Below are some records. Print exactly the lines between the one holding "9. Turntables" and the one holding "Ideas for this", inclusive, and nothing else.

[Start of section]

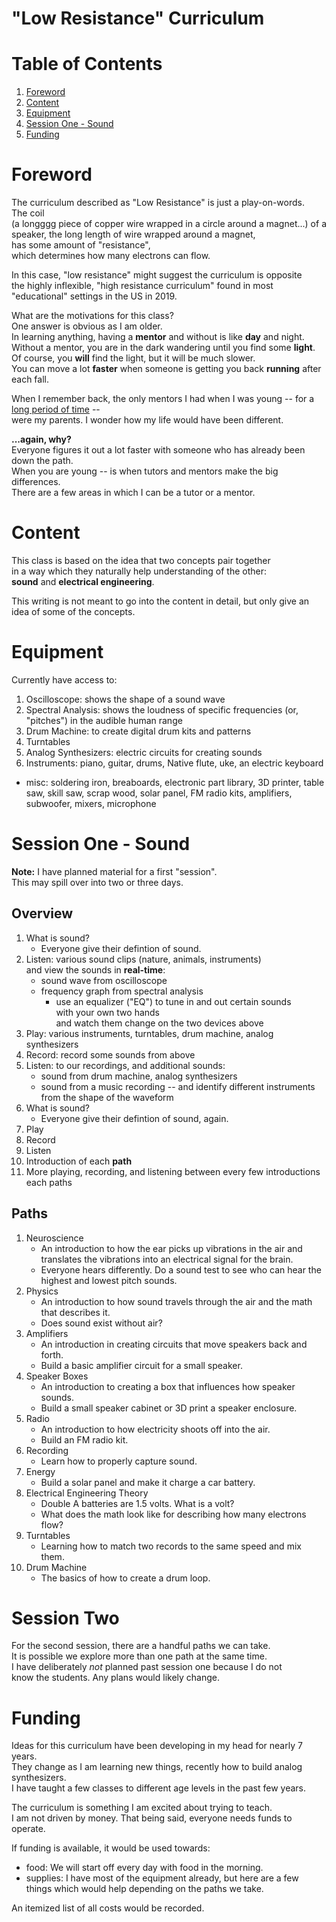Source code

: "Low Resistance" Curriculum
===========================

Table of Contents
=================

1. [Foreword](#foreword)
2. [Content](#content)
2. [Equipment](#equipment)
3. [Session One - Sound](#session-one---sound)
3. [Funding](#funding)


Foreword
========
The curriculum described as "Low Resistance" is just a play-on-words.<br>
The coil<br />
(a longggg piece of copper wire wrapped in a circle around a magnet...) of a speaker, the long length of wire wrapped around a magnet,<br>
has some amount of "resistance",<br>
which determines how many electrons can flow.

In this case, "low resistance" might suggest the curriculum is
opposite<br>
the highly inflexible, "high resistance curriculum" found in most<br>
"educational" settings in the US in 2019.

What are the motivations for this class?<br>
One answer is obvious as I am older.<br>
In learning anything, having a **mentor** and without is like **day** and night.<br>
Without a mentor, you are in the dark wandering until you find some **light**.<br>
Of course, you **will** find the light, but it will be much slower.<br>
You can move a lot **faster** when someone is getting you back **running** after each fall.

When I remember back, the only mentors I had when I was young -- for a 
<ins>long period of time</ins> --<br>
were my parents. I wonder how my life would have been different. 

**...again, why?**<br>
Everyone figures it out a lot faster with someone who has already been down the path.<br>
When you are young -- is when tutors and mentors make the big differences.<br>
There are a few areas in which I can be a tutor or a mentor.<br>


Content
=======
This class is based on the idea that two concepts pair together<br>
in a way which they naturally help understanding of the other:<br>
**sound** and **electrical engineering**.

This writing is not meant to go into the content in detail, but only give an
idea of some of the concepts.


Equipment
=========
Currently have access to:

1. Oscilloscope: shows the shape of a sound wave
2. Spectral Analysis: shows the loudness of specific frequencies
(or, "pitches") in the audible human range
3. Drum Machine: to create digital drum kits and patterns 
4. Turntables
5. Analog Synthesizers: electric circuits for creating sounds
5. Instruments: piano, guitar, drums, Native flute, uke, an electric keyboard
- misc: soldering iron, breaboards, electronic part library,
3D printer, table saw, skill saw, scrap wood, solar panel,
FM radio kits, amplifiers, subwoofer, mixers, microphone

Session One - Sound
===================
**Note:** I have planned material for a first "session".
<br>This may spill over into two or three days. 

Overview 
--------
1. What is sound?
   * Everyone give their defintion of sound.
2. Listen: various sound clips (nature, animals, instruments)<br>
   and view the sounds in **real-time**:
   * sound wave from oscilloscope
   * frequency graph from spectral analysis
      * use an equalizer ("EQ") to tune in and out certain sounds<br>
        with your own two hands<br>
        and watch them change on the two devices above
3. Play: various instruments, turntables, drum machine, analog synthesizers
4. Record: record some sounds from above
5. Listen: to our recordings, and additional sounds:
   * sound from drum machine, analog synthesizers
   * sound from a music recording -- and identify different instruments from the
     shape of the waveform
6. What is sound?
   * Everyone give their defintion of sound, again.
3. Play
4. Record
7. Listen
3. Introduction of each **path**
5. More playing, recording, and listening between every few introductions each paths

Paths
-----
1. Neuroscience
   * An introduction to how the ear picks up vibrations in the air and
translates the vibrations into an electrical signal for the brain.
   * Everyone hears differently. Do a sound test to see who can hear the
     highest and lowest pitch sounds.
2. Physics
   * An introduction to how sound travels through the air and the math that
     describes it.
   * Does sound exist without air?
3. Amplifiers
   * An introduction in creating circuits that move speakers back and
     forth.
   * Build a basic amplifier circuit for a small speaker.
4. Speaker Boxes 
   * An introduction to creating a box that influences how speaker sounds.
   * Build a small speaker cabinet or 3D print a speaker enclosure.
5. Radio
   * An introduction to how electricity shoots off into the air.
   * Build an FM radio kit.
6. Recording
   * Learn how to properly capture sound.
7. Energy 
   * Build a solar panel and make it charge a car battery.
8. Electrical Engineering Theory
   * Double A batteries are 1.5 volts. What is a volt?
   * What does the math look like for describing how many electrons flow?
9. Turntables
   * Learning how to match two records to the same speed and mix them.
10. Drum Machine
    * The basics of how to create a drum loop.

Session Two
===========
For the second session, there are a handful paths we can take.<br>
It is possible we explore more than one path at the same time.<br>
I have deliberately _not_ planned past session one because I do not<br>
know the students. Any plans would likely change.

Funding
=======
Ideas for this curriculum have been developing in my head for nearly 7 years.<br>
They change as I am learning new things, recently how to build analog synthesizers.<br>
I have taught a few classes to different age levels in the past few years.<br>

The curriculum is something I am excited about trying to teach.<br>
I am not driven by money. That being said, everyone needs funds to operate.

If funding is available, it would be used towards:
* food: We will start off every day with food in the morning.
* supplies: I have most of the equipment already, but here are a few things which
            would help depending on the paths we take.

An itemized list of all costs would be recorded.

[End of section]

WRITTEN SOLUTION:
9. Turntables
   * Learning how to match two records to the same speed and mix them.
10. Drum Machine
    * The basics of how to create a drum loop.

Session Two
===========
For the second session, there are a handful paths we can take.<br>
It is possible we explore more than one path at the same time.<br>
I have deliberately _not_ planned past session one because I do not<br>
know the students. Any plans would likely change.

Funding
=======
Ideas for this curriculum have been developing in my head for nearly 7 years.<br>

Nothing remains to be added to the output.